Il mondo cambia sempre più rapidamente, e con esso inevitabilmente si evolve anche il fenomeno mafioso. Lo spazio virtuale è diventato la nuova frontiera della criminalità organizzata. Le mafie sono sempre più ibride, capaci di operare online e offline. Ma come si muovono le mafie sul web?
Qual è la rappresentazione della criminalità sui social network? A questi interrogativi punta a dare una risposta il primo rapporto “Le mafie nell’era digitale”, progetto di ricerca promosso dalla Fondazione Magna Grecia e curato dal prof. Marcello Ravveduto, presentato oggi, alle ore 11.00 nella Sala Conferenze dell’Associazione Stampa Estera.

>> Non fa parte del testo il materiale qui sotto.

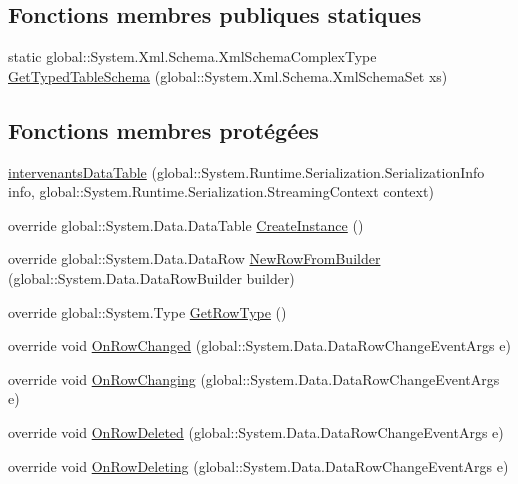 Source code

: \subsection*{Fonctions membres publiques statiques}
\begin{DoxyCompactItemize}
\item 
static global\+::\+System.\+Xml.\+Schema.\+Xml\+Schema\+Complex\+Type \hyperlink{classforma_1_1formadb_data_set_1_1intervenants_data_table_a68d839746c88f1d01644432836661027}{Get\+Typed\+Table\+Schema} (global\+::\+System.\+Xml.\+Schema.\+Xml\+Schema\+Set xs)
\end{DoxyCompactItemize}
\subsection*{Fonctions membres protégées}
\begin{DoxyCompactItemize}
\item 
\hyperlink{classforma_1_1formadb_data_set_1_1intervenants_data_table_a647bef62b37d9e773eadb3aace8a90c6}{intervenants\+Data\+Table} (global\+::\+System.\+Runtime.\+Serialization.\+Serialization\+Info info, global\+::\+System.\+Runtime.\+Serialization.\+Streaming\+Context context)
\item 
override global\+::\+System.\+Data.\+Data\+Table \hyperlink{classforma_1_1formadb_data_set_1_1intervenants_data_table_ac03c6e15046623e0c4bde9da85c21c72}{Create\+Instance} ()
\item 
override global\+::\+System.\+Data.\+Data\+Row \hyperlink{classforma_1_1formadb_data_set_1_1intervenants_data_table_a3f30641c7836ebf5c65caaa9db00ee27}{New\+Row\+From\+Builder} (global\+::\+System.\+Data.\+Data\+Row\+Builder builder)
\item 
override global\+::\+System.\+Type \hyperlink{classforma_1_1formadb_data_set_1_1intervenants_data_table_adc528b87783464005b884e622e9afdb6}{Get\+Row\+Type} ()
\item 
override void \hyperlink{classforma_1_1formadb_data_set_1_1intervenants_data_table_ab4e4c9f07cea5549b27b100fbe8011c8}{On\+Row\+Changed} (global\+::\+System.\+Data.\+Data\+Row\+Change\+Event\+Args e)
\item 
override void \hyperlink{classforma_1_1formadb_data_set_1_1intervenants_data_table_a6f0da7f4ea1797ebe5285172550f0d99}{On\+Row\+Changing} (global\+::\+System.\+Data.\+Data\+Row\+Change\+Event\+Args e)
\item 
override void \hyperlink{classforma_1_1formadb_data_set_1_1intervenants_data_table_aca253285d4960bb7d6f09dbbcca19911}{On\+Row\+Deleted} (global\+::\+System.\+Data.\+Data\+Row\+Change\+Event\+Args e)
\item 
override void \hyperlink{classforma_1_1formadb_data_set_1_1intervenants_data_table_a0498f353baa2319dd2094f8e987a35bb}{On\+Row\+Deleting} (global\+::\+System.\+Data.\+Data\+Row\+Change\+Event\+Args e)
\end{DoxyCompactItemize}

L’analisi, partita da un’approfondita raccolta di dati che ha riguardato Wikipedia e i principali social network, Youtube, Facebook, Instagram, Twitter e Tiktok, ha consentito di elaborare alcune tendenze che tracciano la partecipazione e l’intervento di mafiosi, affiliati e simpatizzanti nella sfera digitale. I social network rendono trasparenti i processi di comunicazione delle mafie in cui gli utenti “fan” promuovono il “brand mafia” attraverso il ricorso a un’estetica del potere che esalta il lusso, l’onore e il successo dell’organizzazione anche attraverso il ricordo di chi ha dato la vita o di chi ha patito il carcere.
Dalla trap al neomelodico, dalle macchine extra-lusso ai gioielli kitch, dalla condanna dei pentiti alla “presta libertà” per chi è stato arrestato, dall’emulazione di figure simboliche, alla mitizzazione dei grandi boss del passato, dagli emoticons a forma di cuore o di leone per dimostrare coraggio e sentimento agli hashtag per inserirsi nella scia dei contenuti virali, in tutto e per tutto siamo di fronte a un panorama innovativo che descrive la capacità delle mafie di adattarsi continuamente alle esigenze del presente, mantenendo una storia di lungo periodo.